Work required: Among the records below, find the lines with the word "testů" and copy them.

-=-=-=-=-

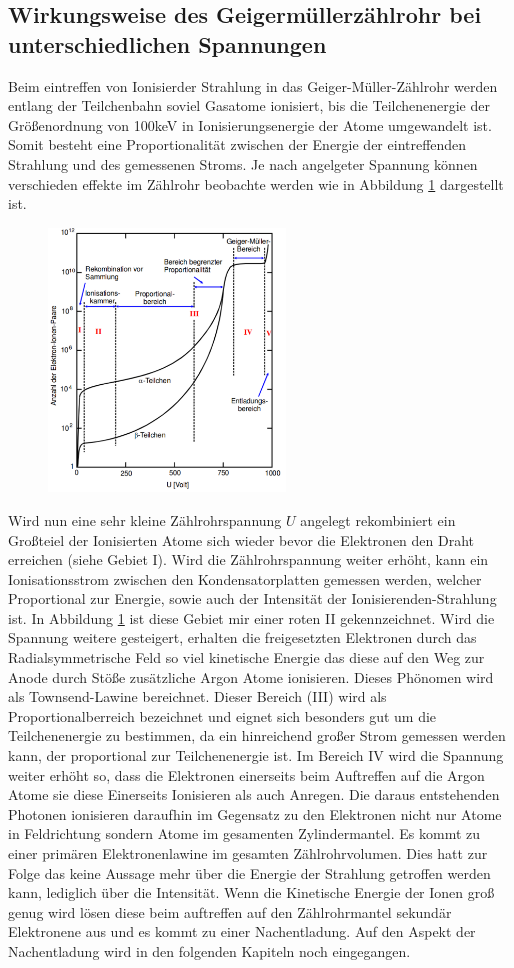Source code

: \subsection{Wirkungsweise des Geigermüllerzählrohr bei unterschiedlichen Spannungen}
Beim eintreffen von Ionisierder Strahlung in das Geiger-Müller-Zählrohr werden entlang der Teilchenbahn soviel Gasatome ionisiert, bis die Teilchenenergie der Größenordnung von 100keV in Ionisierungsenergie der Atome umgewandelt ist. Somit besteht eine Proportionalität zwischen der Energie der eintreffenden Strahlung und des gemessenen Stroms. Je nach angelgeter Spannung können verschieden effekte im Zählrohr beobachte werden wie in Abbildung \ref{fig:Geb} dargestellt ist. 
\begin{figure}
  \centering
  \includegraphics[height=7cm]{picture/Gebiete.pdf}
  \caption{\cite{sample}}
  \label{fig:Geb}
\end{figure}
Wird nun eine sehr kleine Zählrohrspannung $U$ angelegt rekombiniert ein Großteiel der Ionisierten Atome sich wieder bevor die Elektronen den Draht erreichen (siehe Gebiet I). Wird die Zählrohrspannung weiter erhöht, kann ein Ionisationsstrom zwischen den Kondensatorplatten gemessen werden, welcher Proportional zur Energie, sowie auch der Intensität der Ionisierenden-Strahlung ist. In Abbildung \ref{fig:Geb} ist diese Gebiet mir einer roten II gekennzeichnet. Wird die Spannung weitere gesteigert, erhalten die freigesetzten Elektronen durch das Radialsymmetrische Feld so viel kinetische Energie das diese auf den Weg zur Anode durch Stöße zusätzliche Argon Atome ionisieren. Dieses Phönomen wird als Townsend-Lawine bereichnet. Dieser Bereich (III) wird als Proportionalberreich bezeichnet und eignet sich besonders gut um die Teilchenenergie zu bestimmen, da ein hinreichend großer Strom gemessen werden kann, der proportional zur Teilchenenergie ist. Im Bereich IV wird die Spannung weiter erhöht so, dass die Elektronen einerseits beim Auftreffen auf die Argon Atome sie diese Einerseits Ionisieren als auch Anregen. Die daraus entstehenden Photonen ionisieren daraufhin im Gegensatz zu den Elektronen nicht nur Atome in Feldrichtung sondern Atome im gesamenten Zylindermantel. Es kommt zu einer primären Elektronenlawine im gesamten Zählrohrvolumen. Dies hatt zur Folge das keine Aussage mehr über die Energie der Strahlung getroffen werden kann, lediglich über die Intensität. Wenn die Kinetische Energie der Ionen groß genug wird lösen diese beim auftreffen auf den Zählrohrmantel sekundär Elektronene aus und es kommt zu einer Nachentladung. Auf den Aspekt der Nachentladung wird in den folgenden Kapiteln noch eingegangen.

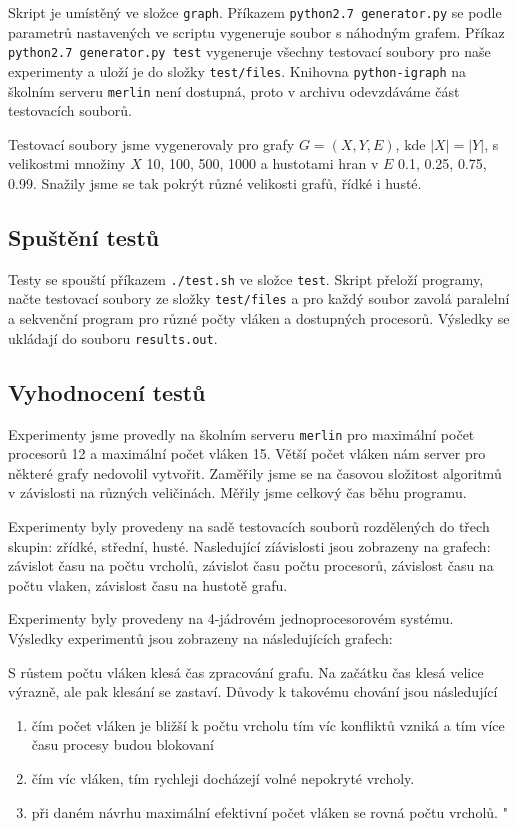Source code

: \documentclass[a4paper, 11pt, titlepage, final]{article}[3. prosinec 2011]
\begin{document}
Skript je umístěný ve složce \texttt{graph}. Příkazem \texttt{python2.7 generator.py} se podle parametrů nastavených ve scriptu vygeneruje soubor s náhodným grafem. Příkaz \texttt{python2.7 generator.py test} vygeneruje všechny testovací soubory pro naše experimenty a uloží je do složky \texttt{test/files}. Knihovna \texttt{python-igraph} na školním serveru \texttt{merlin} není dostupná, proto v archivu odevzdáváme část testovacích souborů.

Testovací soubory jsme vygenerovaly pro grafy $G=(X,Y,E)$, kde $|X|=|Y|$, s velikostmi množiny $X$ 10, 100, 500, 1000 a hustotami hran v $E$ 0.1, 0.25, 0.75, 0.99. Snažily jsme se tak pokrýt různé velikosti grafů, řídké i husté.

\subsection{Spuštění testů}

Testy se spouští příkazem \texttt{./test.sh} ve složce \texttt{test}. Skript přeloží programy, načte testovací soubory ze složky \texttt{test/files} a pro každý soubor zavolá paralelní a sekvenční program pro různé počty vláken a dostupných procesorů. Výsledky se ukládají do souboru \texttt{results.out}.

\subsection{Vyhodnocení testů}

Experimenty jsme provedly na školním serveru \texttt{merlin} pro maximální počet procesorů 12 a maximální počet vláken 15. Větší počet vláken nám server pro některé grafy nedovolil vytvořit. Zaměřily jsme se na časovou složitost algoritmů v závislosti na různých veličinách. Měřily jsme celkový čas běhu programu.



Experimenty byly provedeny na sadě testovacích souborů rozdělených do třech skupin: zřídké, střední, husté. 
Nasledující zíávislosti jsou zobrazeny na grafech: závislot času na počtu vrcholů, závislot času počtu procesorů, závislost času na počtu vlaken, závislost času na hustotě grafu.



Experimenty byly provedeny na 4-jádrovém jednoprocesorovém systému.
Výsledky experimentů jsou zobrazeny na následujících grafech:

S růstem počtu vláken klesá čas zpracování grafu. Na začátku čas klesá velice výrazně, ale pak klesání se zastaví. Důvody k takovému chování jsou následující
\begin{enumerate}
\item čím počet vláken je bližší k počtu vrcholu tím víc konfliktů vzniká a tím více času procesy budou blokovaní
\item čím víc vláken, tím rychleji docházejí volné nepokryté vrcholy.
\item při daném návrhu maximální efektivní počet vláken se rovná počtu vrcholů.
"\end{enumerate}
\end{document}
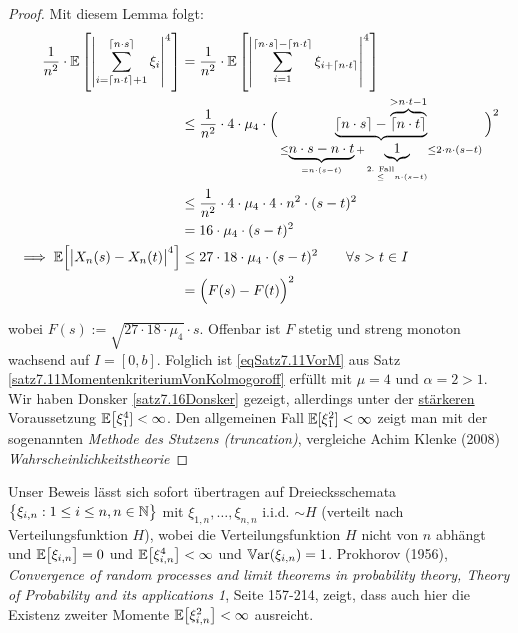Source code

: \begin{proof}
	Mit diesem Lemma folgt:
	\begin{align*}
		\frac{1}{n^2}\cdot\mathbb{E}\left[\left|\sum\limits_{i=\lceil n\cdot t\rceil+1}^{\lceil n\cdot s\rceil}\xi_i\right|^4\right]
		&=
		\frac{1}{n^2}\cdot\mathbb{E}\left[\left|\sum\limits_{i=1}^{\lceil n\cdot s\rceil-\lceil n\cdot t\rceil}\xi_{i+\lceil n\cdot t\rceil}\right|^4\right]\\
		&\leq
		\frac{1}{n^2}\cdot 4\cdot\mu_4\cdot\Big(\underbrace{\lceil n\cdot s\rceil-\overbrace{\lceil n\cdot t\rceil}^{>n\cdot t-1}}_{\leq\underbrace{ n\cdot s-n\cdot t}_{=n\cdot(s-t)}+\underbrace{1}_{\stackrel{\text{2. Fall}}{\leq}n\cdot(s-t)}\leq2\cdot n\cdot(s-t)}\Big)^2\\
		&\leq
		\frac{1}{n^2}\cdot 4\cdot\mu_4\cdot 4\cdot n^2\cdot(s-t)^2\\
		&=16\cdot\mu_4\cdot(s-t)^2\\
		\implies
		\mathbb{E}\Big[\big|X_n(s)-X_n(t)\big|^4\Big]
		&\leq 27\cdot18\cdot\mu_4\cdot(s-t)^2\qquad\forall s>t\in I\\
		&=\Big(F(s)-F(t)\Big)^2
	\end{align*}

	wobei $F(s):=\sqrt{27\cdot18\cdot\mu_4}\cdot s$. 
	Offenbar ist $F$ stetig und streng monoton wachsend auf $I=[0,b]$.
	Folglich ist \eqref{eqSatz7.11VorM} aus Satz \ref{satz7.11MomentenkriteriumVonKolmogoroff} erfüllt mit $\mu=4$ und $\alpha=2>1$.\nl
	Wir haben Donsker \ref{satz7.16Donsker} gezeigt, allerdings unter der \ul{stärkeren} Voraussetzung $\mathbb{E}\big[\xi_1^4]<\infty$. 
	Den allgemeinen Fall $\mathbb{E}[\xi_1^2]<\infty$ zeigt man mit der sogenannten \textit{Methode des Stutzens (truncation)}, 
	vergleiche Achim Klenke (2008) \textit{Wahrscheinlichkeitstheorie}
\end{proof}


\setcounter{satz}{15}
\begin{bemerkungnr}\label{bemerkung7.16Einhalb} %
	Unser Beweis lässt sich sofort übertragen auf Dreiecksschemata\\ 
	$\big\lbrace\xi_{i,n}:1\leq i\leq n,n\in\mathbb{N}\big\rbrace$ mit $\xi_{1,n},\ldots,\xi_{n,n}$ i.i.d. $\sim H$ (verteilt nach Verteilungsfunktion $H$), 
	wobei die Verteilungsfunktion $H$ nicht von $n$ abhängt und $\mathbb{E}\big[\xi_{i,n}\big]=0$ und $\mathbb{E}\big[\xi_{i,n}^4\big]<\infty$ und $\mathbb{V}\text{ar}(\xi_{i,n})=1$. \nl
	Prokhorov (1956), \textit{Convergence of random processes and limit theorems in probability theory, Theory of Probability and its applications 1},
	Seite 157-214, zeigt, dass auch hier die Existenz zweiter Momente $\mathbb{E}\big[\xi_{i,n}^2\big]<\infty$ ausreicht.
\end{bemerkungnr}

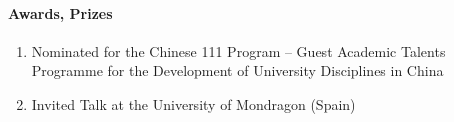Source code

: \paragraph{Awards, Prizes}
\begin{enumerate}
\item Nominated for the Chinese 111 Program -- Guest Academic Talents Programme for the Development of University Disciplines in China
\item Invited Talk at the University of Mondragon (Spain)
\end{enumerate}

\newpage

\nocite{ah06_vis_light}
\nocite{bh06_ped_dead_reck}
\nocite{hnona06_iamac}
\nocite{vh06_thru_cap}
\nocite{cvh06_freq_syn}
\nocite{feh06_semi_analytic}
\nocite{fagvh06_sch_CDMA}
\nocite{jhm06_adhoc_tdd_underlay}
\nocite{oha06_tsalloc_insotdd}
\nocite{mhay06_spatialmod}
\nocite{asilomar06}
\nocite{chinacom06}
\nocite{tdd_book}
\nocite{oha07}

%
%
%

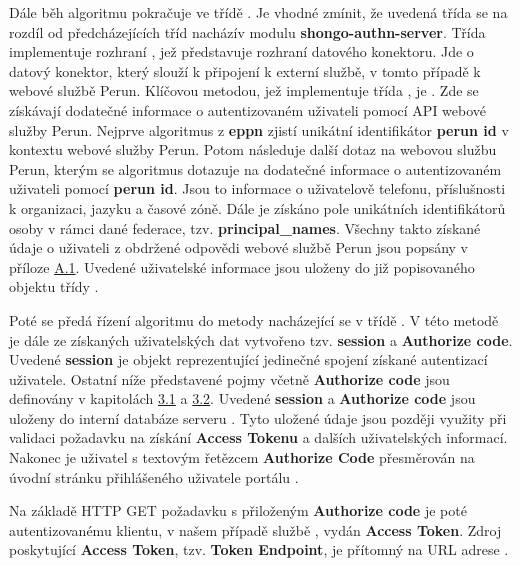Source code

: \documentclass[
  printed, %
  twoside, %
  table,   %
  nolof,     %
  nolot,     %
]{fithesis3}
\begin{document}
\label{sec:responseAction}
Dále běh algoritmu pokračuje ve třídě . Je vhodné zmínit, že uvedená třída  se na rozdíl od předcházejících tříd nachází\break v modulu \textbf{shongo-authn-server}. Třída  implementuje rozhraní , jež představuje rozhraní datového konektoru. Jde o datový konektor, který slouží k připojení k externí službě, v tomto případě k webové službě Perun. Klíčovou metodou, jež implementuje třída , je . Zde se získávají dodatečné informace o autentizovaném uživateli pomocí API webové služby Perun. Nejprve algoritmus z \textbf{eppn} zjistí unikátní identifikátor \textbf{perun id} v kontextu webové služby Perun. Potom následuje další dotaz na webovou službu Perun, kterým se algoritmus dotazuje na dodatečné informace o autentizovaném uživateli pomocí \textbf{perun id}. Jsou to informace o uživatelově telefonu, příslušnosti k organizaci, jazyku a časové zóně. Dále je získáno pole unikátních identifikátorů osoby v rámci dané federace, tzv. \textbf{principal\_names}. Všechny takto získané údaje o uživateli z obdržené odpovědi webové službě Perun jsou popsány v příloze \hyperref[table:perunws:user]{A.1}. Uvedené uživatelské informace jsou uloženy do již popisovaného objektu třídy . \par

Poté se předá řízení algoritmu do metody  nacházející se v třídě . V této metodě je dále ze získaných uživatelských dat vytvořeno tzv. \textbf{session} a \textbf{Authorize code}. Uvedené \textbf{session} je objekt reprezentující jedinečné spojení získané autentizací uživatele. Ostatní níže představené pojmy včetně \textbf{Authorize code} jsou definovány v kapitolách \hyperref[sec:oauth]{3.1} a \hyperref[sec:oidc]{3.2}. Uvedené \textbf{session} a \textbf{Authorize code} jsou uloženy do interní databáze serveru . Tyto uložené údaje jsou později využity při validaci požadavku na získání \textbf{Access Tokenu} a dalších uživatelských informací. Nakonec je uživatel s textovým řetězcem \textbf{Authorize Code} přesměrován na úvodní stránku přihlášeného uživatele portálu . \par

Na základě HTTP GET požadavku s přiloženým \textbf{Authorize code} je poté autentizovanému klientu, v našem případě službě , vydán  \textbf{Access Token}. Zdroj poskytující \textbf{Access Token}, tzv. \textbf{Token Endpoint}, je přítomný na URL adrese . \par 
\end{document}
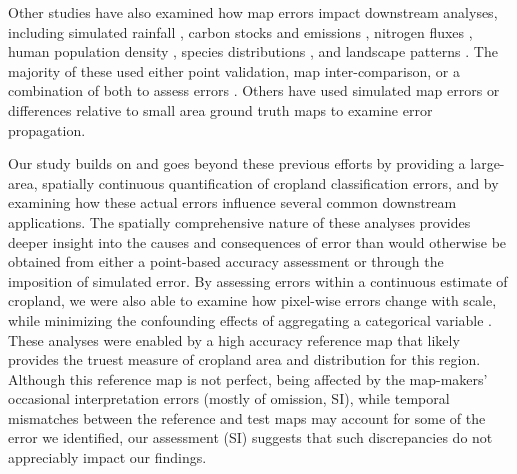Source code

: \documentclass[12 pt, titlepage, a4paper]{article}
\begin{document}
Other studies have also examined how map errors impact downstream analyses, including simulated rainfall \citep{ge_impacts_2007}, carbon stocks and emissions \citep{goetz_mapping_2009, quaife_impact_2008, olofsson_making_2013,jain_co2_2013}, nitrogen fluxes \citep{jain_co2_2013,nol_effect_2008}, human population density \citep{linard_assessing_2010}, species distributions \citep{tuanmu_global_2014}, and landscape patterns \citep{langford_map_2006}. The majority of these used either point validation, map inter-comparison, or a combination of both to assess errors \citep{goetz_mapping_2009, olofsson_making_2013, jain_co2_2013, linard_assessing_2010, quaife_impact_2008,tuanmu_global_2014}. Others have used simulated map errors \citep{ge_impacts_2007,langford_map_2006} or differences relative to small area ground truth maps \citep[$<$1000 m;][]{nol_effect_2008} to examine error propagation.

Our study builds on and goes beyond these previous efforts by providing a large-area, spatially continuous quantification of cropland classification errors, and by examining how these actual errors influence several common downstream applications. The spatially comprehensive nature of these analyses provides deeper insight into the causes and consequences of error than would otherwise be obtained from either a point-based accuracy assessment or through the imposition of simulated error. By assessing errors within a continuous estimate of cropland, we were also able to examine how pixel-wise errors change with scale, while minimizing the confounding effects of aggregating a categorical variable \citep[][and see discussion in subsequent Recommendations section]{moody_influence_1995, marceau_remote_1999}. These analyses were enabled by a high accuracy reference map that likely provides the truest measure of cropland area and distribution for this region. Although this reference map is not perfect, being affected by the map-makers' occasional interpretation errors (mostly of omission, SI), while temporal mismatches between the reference and test maps may account for some of the error we identified, our assessment (SI) suggests that such discrepancies do not appreciably impact our findings. 

\vspace{-0.3 cm} 
\end{document}
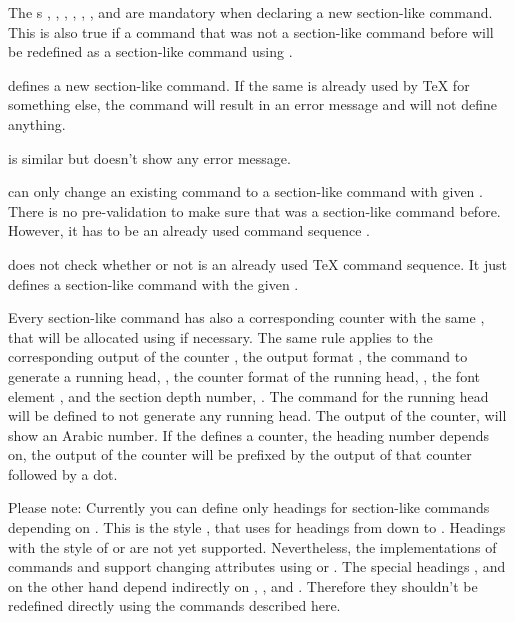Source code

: The s , , ,
, , , and 
are mandatory when declaring a new section-like command. This is also true if
a command that was not a section-like command before will be redefined as a
section-like command using .

 defines a new section-like command. If the
same  is already used by \TeX{} for something else, the command
will result in an error message and will not define anything.

 is similar but doesn't show any error message.

 can only change an existing command to a
section-like command with given . There is no pre-validation
to make sure that  was a section-like command
before. However, it has to be an already used command sequence .

 does not check whether or not  is
an already used \TeX{} command sequence. It just defines a section-like
command  with the given .

Every section-like command has also a corresponding counter with the same
, that will be allocated using  if
necessary. The same rule applies to the corresponding output of the counter
, the output format , the
command to generate a running head, , the counter
format of the running head, , the font element
, and the section depth number,
. The command for the running head
 will be defined to not generate any running head. The
output of the counter,  will show an Arabic number. If
the   defines a counter, the heading number
depends on, the output of the counter will be prefixed by the output of that
counter followed by a dot.

Please note: Currently you can define only headings for
section-like commands depending on . This is the style
, that \KOMAScript{} uses for headings from 
down to . Headings with the style of  or
 are not yet supported. Nevertheless, the implementations of
commands  and  support changing attributes using
 or . The
special headings ,  and  on the
other hand depend indirectly on , , and
. Therefore they shouldn't be redefined directly using the
commands described here.

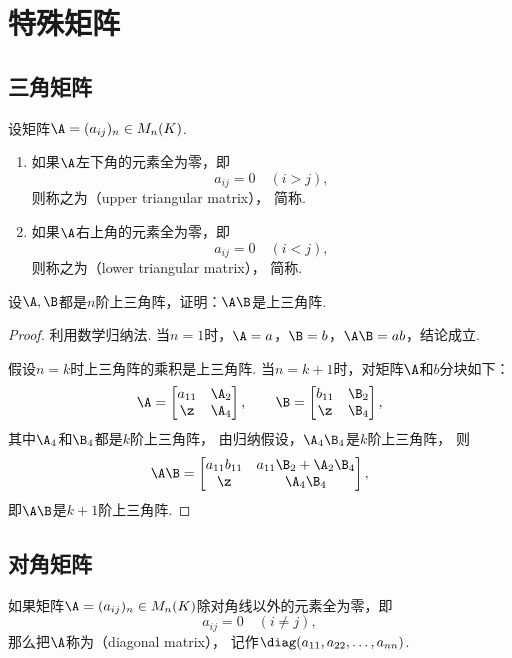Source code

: \section{特殊矩阵}
\subsection{三角矩阵}
\begin{definition}
设矩阵\(\A=(a_{ij})_n \in M_n(K)\).
\begin{enumerate}
	\item 如果\(\A\)左下角的元素全为零，即\[
		a_{ij} = 0
		\quad(i>j),
	\]
	则称之为（upper triangular matrix），
	简称.

	\item 如果\(\A\)右上角的元素全为零，即\[
		a_{ij} = 0
		\quad(i<j),
	\]
	则称之为（lower triangular matrix），
	简称.
\end{enumerate}
\end{definition}

\begin{example}
设\(\A,\B\)都是\(n\)阶上三角阵，证明：\(\A\B\)是上三角阵.
\begin{proof}
利用数学归纳法.
当\(n=1\)时，\(\A=a\)，\(\B=b\)，\(\A\B = ab\)，结论成立.

假设\(n=k\)时上三角阵的乘积是上三角阵.
当\(n=k+1\)时，对矩阵\(\A\)和\(b\)分块如下：\[
	\A = \begin{bmatrix}
		a_{11} & \A_2 \\
		\z & \A_4
	\end{bmatrix},
	\qquad
	\B = \begin{bmatrix}
		b_{11} & \B_2 \\
		\z & \B_4
	\end{bmatrix},
\]
其中\(\A_4\)和\(\B_4\)都是\(k\)阶上三角阵，
由归纳假设，\(\A_4 \B_4\)是\(k\)阶上三角阵，
则\[
	\A\B = \begin{bmatrix}
		a_{11} b_{11} & a_{11} \B_2 + \A_2 \B_4 \\
		\z & \A_4 \B_4
	\end{bmatrix},
\]
即\(\A\B\)是\(k+1\)阶上三角阵.
\end{proof}
\end{example}

\subsection{对角矩阵}
\begin{definition}
如果矩阵\(\A=(a_{ij})_n \in M_n(K)\)除对角线以外的元素全为零，即\[
	a_{ij} = 0
	\quad(i \neq j),
\]
那么把\(\A\)称为（diagonal matrix），
记作\(\diag(a_{11},a_{22},\dotsc,a_{nn})\).
\end{definition}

-=-=-=-=-

Response to this task:
\subsection{Spuštění testů}
\subsection{Vyhodnocení testů}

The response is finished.